Honestly, I played 100 variations of this song, and almost all of them sounded identical and unimaginative. In 100 years—one hundred years!—not a single musician has thought to create a grandiose country version of it? Instead, they drag a whale onto the stage that appears to have swallowed a harmonica?
Folks, it is truly outrageous that a song with such potential is continually reduced to a sort of musical schnitzel: pounded flat, over-breaded, and entirely devoid of taste or innovation. Has no one ever considered running Die Lustigen Holzhackerbuam through a blues filter, mixing it with a sweat-dripping gospel choir, or—just throwing it out there—adding an avant-garde theremin voice?
What does this say about us, about humanity, and the respect we offer genuine Tyrolean traditions?
Because the origins of yodeling are by no means an innocent, folkloristic pastime but rather a shamanic tradition, a sonic bridge between human, nature, and the mystical. It is an ancient call, an echo of the soul that reverberates through valleys and mountains—not to entertain, but to connect.

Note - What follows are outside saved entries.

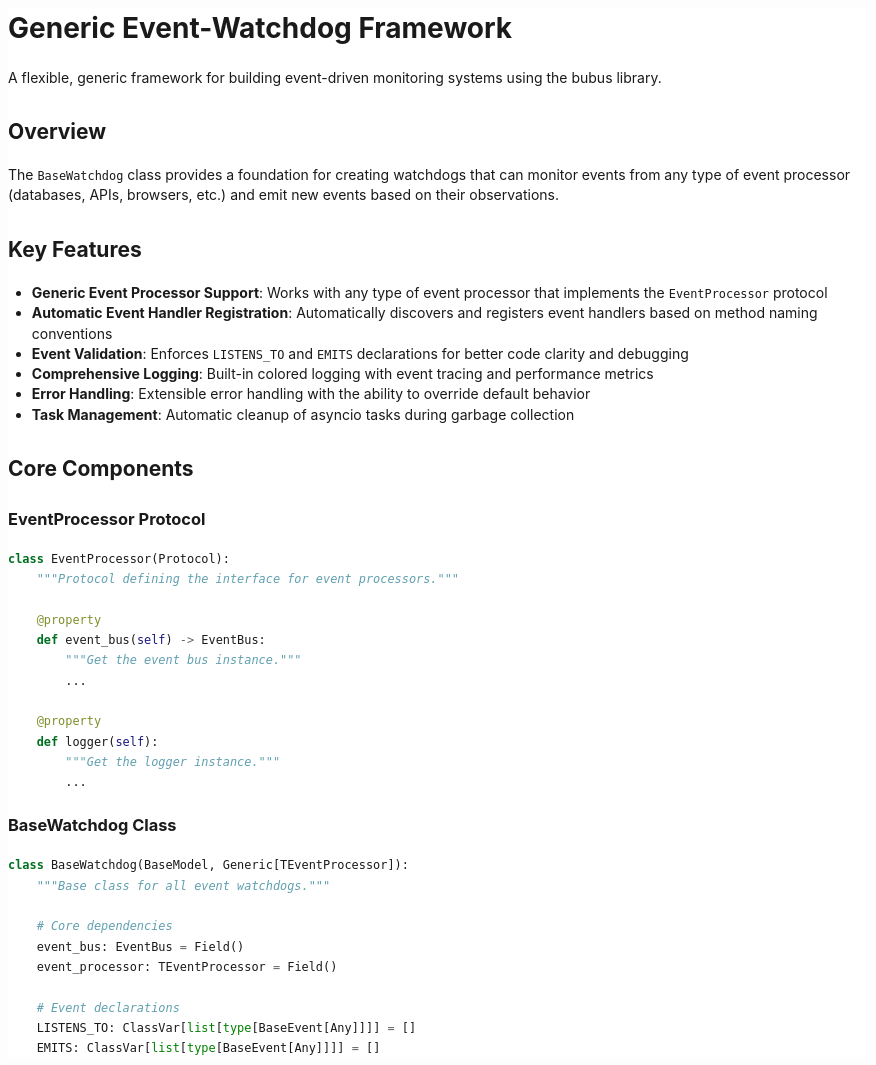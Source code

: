 # Generic Event-Watchdog Framework

A flexible, generic framework for building event-driven monitoring systems using the bubus library.

## Overview

The `BaseWatchdog` class provides a foundation for creating watchdogs that can monitor events from any type of event processor (databases, APIs, browsers, etc.) and emit new events based on their observations.

## Key Features

- **Generic Event Processor Support**: Works with any type of event processor that implements the `EventProcessor` protocol
- **Automatic Event Handler Registration**: Automatically discovers and registers event handlers based on method naming conventions
- **Event Validation**: Enforces `LISTENS_TO` and `EMITS` declarations for better code clarity and debugging
- **Comprehensive Logging**: Built-in colored logging with event tracing and performance metrics
- **Error Handling**: Extensible error handling with the ability to override default behavior
- **Task Management**: Automatic cleanup of asyncio tasks during garbage collection

## Core Components

### EventProcessor Protocol

```python
class EventProcessor(Protocol):
    """Protocol defining the interface for event processors."""
    
    @property
    def event_bus(self) -> EventBus:
        """Get the event bus instance."""
        ...
    
    @property
    def logger(self):
        """Get the logger instance."""
        ...
```

### BaseWatchdog Class

```python
class BaseWatchdog(BaseModel, Generic[TEventProcessor]):
    """Base class for all event watchdogs."""
    
    # Core dependencies
    event_bus: EventBus = Field()
    event_processor: TEventProcessor = Field()
    
    # Event declarations
    LISTENS_TO: ClassVar[list[type[BaseEvent[Any]]]] = []
    EMITS: ClassVar[list[type[BaseEvent[Any]]]] = []
```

In the pre-industrial Alpine world, yodeling served a sacred purpose. It wasn’t a song for tourists or beer halls; it was a magical act, a sound that momentarily dissolved the boundaries between the human realm and nature. Yodeling was a way to establish contact with Thule—that mythical realm considered the source of wisdom and life—and with the animals, particularly the cows, which were not merely livestock but partners in a spiritual ecosystem.
This call echoing across alpine meadows, this vibrating sound that allowed a cow to recognize her calf or a herder to soothe his flock, was an act of invocation. It was more than mere communication; it was contact. It was a moment when humans let go of their small, everyday selves and allowed something greater, something cosmically familiar, to speak. In that sense, yodeling was an ancient form of shamanism, a sound that brought order to the chaos of the world and reminded us of the rhythm of the universe.